Desde mi posición pudo escuchar cómo se hacía el ¡clic! que
indicaba el encendido de su bombilla.
Me miró desde una nueva perspectiva, como si me viera por
primera vez y me sonrió de forma maliciosa.
-
Querida Georgiana, tú vas a venir
conmigo a ese evento de baile y bailarás con José siempre que yo no esté bailando
con él, así dejaremos fuera de juego a las guarrillas ajenas.
-
¿Yo? – pregunté. - ¡Pero si yo no tengo
ningún sentido de ritmo! – exclamó. – Sbes que me echaron de clases de Zumba y
de Batuka porque no acertaba ningún paso – le recordé.
-
Y por eso eres perfecta para esa noche.
Contigo allí, todos se fijarán en ti y harás que me siente un Barishnikov[1]
. ¡Eres perfecta! – exclamó, resumiendo
y dándome una palmada en el trasero.
Y así fue como terminé aceptando y confirmando mi
asistencia. Prefería hacerlo antes de que pusiera ojos de cordero degollado y
me recordara todo lo que él había hecho por mí antes porque se ponía más pesado
de lo que realmente pesaba su masa corporal indicaba.
-
¡Cuida esa flacidez! – exclamó
horrorizado. Y siguió tocándome el trasero como un cirujano plástico cuando
toca unas tetas antes y después de estar operadas. Porque sabía a ciencia
cierta que era gay, sino pensaría que me estaba metiendo mano sin cortarse un
pelo. - ¡Ah! – gritó. – Tú ayer comiste helado – me acusó.
“¿Cómo
lo había descubierto? ¿Es que se me había puesto cara de cucurucho? ¿Mi trasero
había adquirido forma de tarrina de helado?” me pregunté.
-
¡No lo hice a propósito! – confesé.
(Así habéis descubierto que no tengo ningún tipo de resistencia a los interrogatorios,
por eso nadie me cuenta secretos o noticias en primicia)
-
Así que lo reconoces ¿eh? – me
preguntó. -¡Desobediente! – me acusó. - ¡Sacrílega desobediente!- remarcó. –
Eso se merece un castigo bíblico. Quince subidas al plinton de un metro de
altura y diez sentadillas de que estás arriba – me ordenó, indicando mi nuevo
método de tortura. – Así vamos a eliminar cualquier exceso de grasa de ese
trasero tuyo – murmuró.
Comencé a hacerlo, concienciándome de que podía hacerlo.

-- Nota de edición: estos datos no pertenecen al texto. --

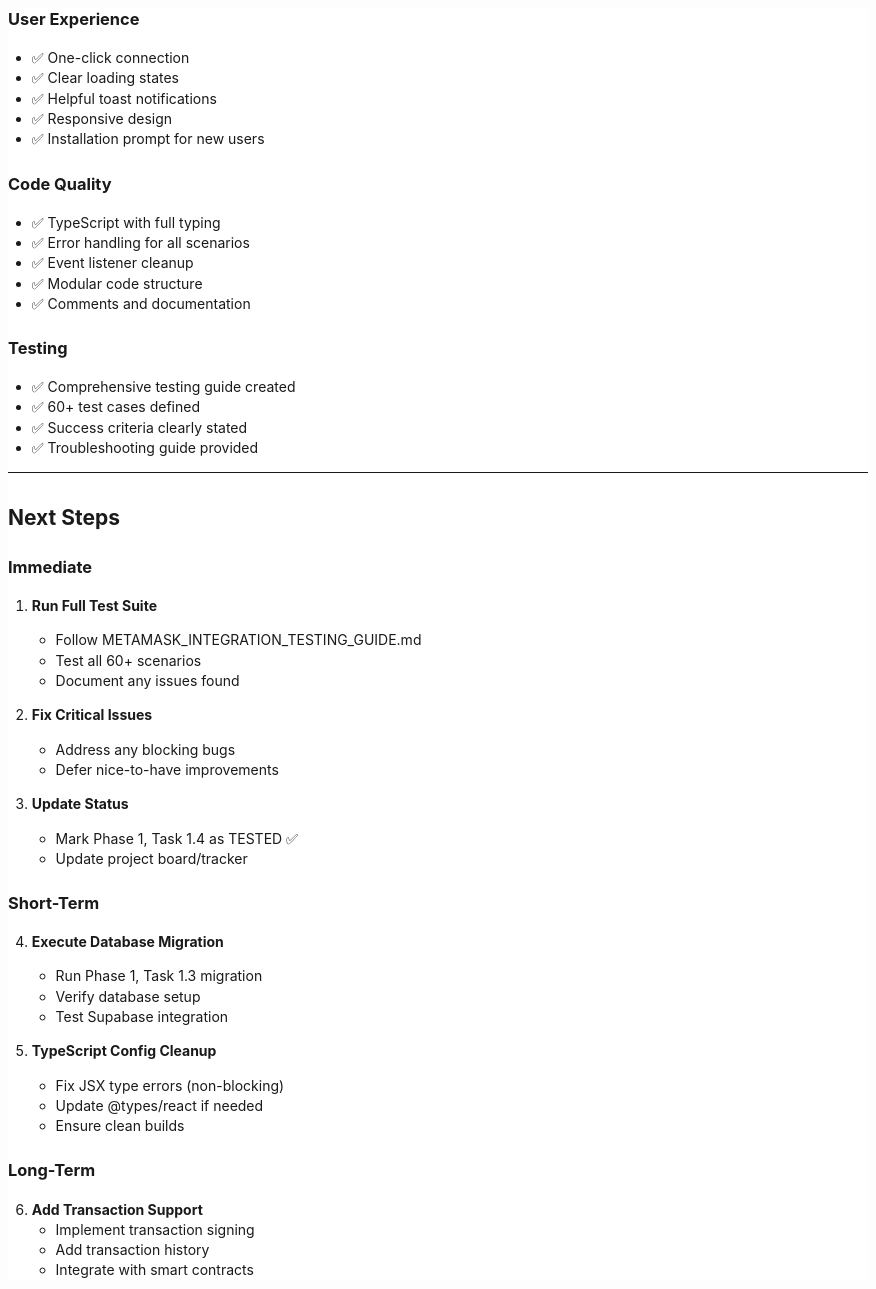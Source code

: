 ### User Experience
- ✅ One-click connection
- ✅ Clear loading states
- ✅ Helpful toast notifications
- ✅ Responsive design
- ✅ Installation prompt for new users

### Code Quality
- ✅ TypeScript with full typing
- ✅ Error handling for all scenarios
- ✅ Event listener cleanup
- ✅ Modular code structure
- ✅ Comments and documentation

### Testing
- ✅ Comprehensive testing guide created
- ✅ 60+ test cases defined
- ✅ Success criteria clearly stated
- ✅ Troubleshooting guide provided

---

## Next Steps

### Immediate
1. **Run Full Test Suite**
   - Follow METAMASK_INTEGRATION_TESTING_GUIDE.md
   - Test all 60+ scenarios
   - Document any issues found

2. **Fix Critical Issues**
   - Address any blocking bugs
   - Defer nice-to-have improvements

3. **Update Status**
   - Mark Phase 1, Task 1.4 as TESTED ✅
   - Update project board/tracker

### Short-Term
4. **Execute Database Migration**
   - Run Phase 1, Task 1.3 migration
   - Verify database setup
   - Test Supabase integration

5. **TypeScript Config Cleanup**
   - Fix JSX type errors (non-blocking)
   - Update @types/react if needed
   - Ensure clean builds

### Long-Term
6. **Add Transaction Support**
   - Implement transaction signing
   - Add transaction history
   - Integrate with smart contracts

Y aguanté medianamente bien y con dignidad las tres
primeras.
A partir de ese número, mi ira y enfado hacia Dash fue
aumentando hasta tal punto que en la octava, no pude resistirlo más y grité:
-
¡Me cago en la madre que parió a Dash!
–
Y juro que completé el ejercicio con algo más de alegría.
Esto de focalizar la rabia en alguien ajeno realmente funciona.
-
¿Dash? – me preguntó Joey. - ¿Quién ese
Dash? – exigió saber. - ¿El hombre ese que te has inventado para escaquearte de
mis planes saludables? – preguntó, burlón.
-
Perdonad, pero ya se os ha acabado el
tiempo… ¿Georgiana? – me preguntó una voz que me resultaba tremendamente
familiar. Era Dash.
“Hablando
del rey de Roma…”
El problema es que me lo preguntó en mitad de una sentadilla
y entre que estaba la sorpresa y la sorpresa de su aparición, me colapsé y… caí
de espaldas desde la plataforma.
-
¡Georgiana! – exclamaron ambos,
corriendo junto a mí preocupados de que me hubiera pasado algo grave.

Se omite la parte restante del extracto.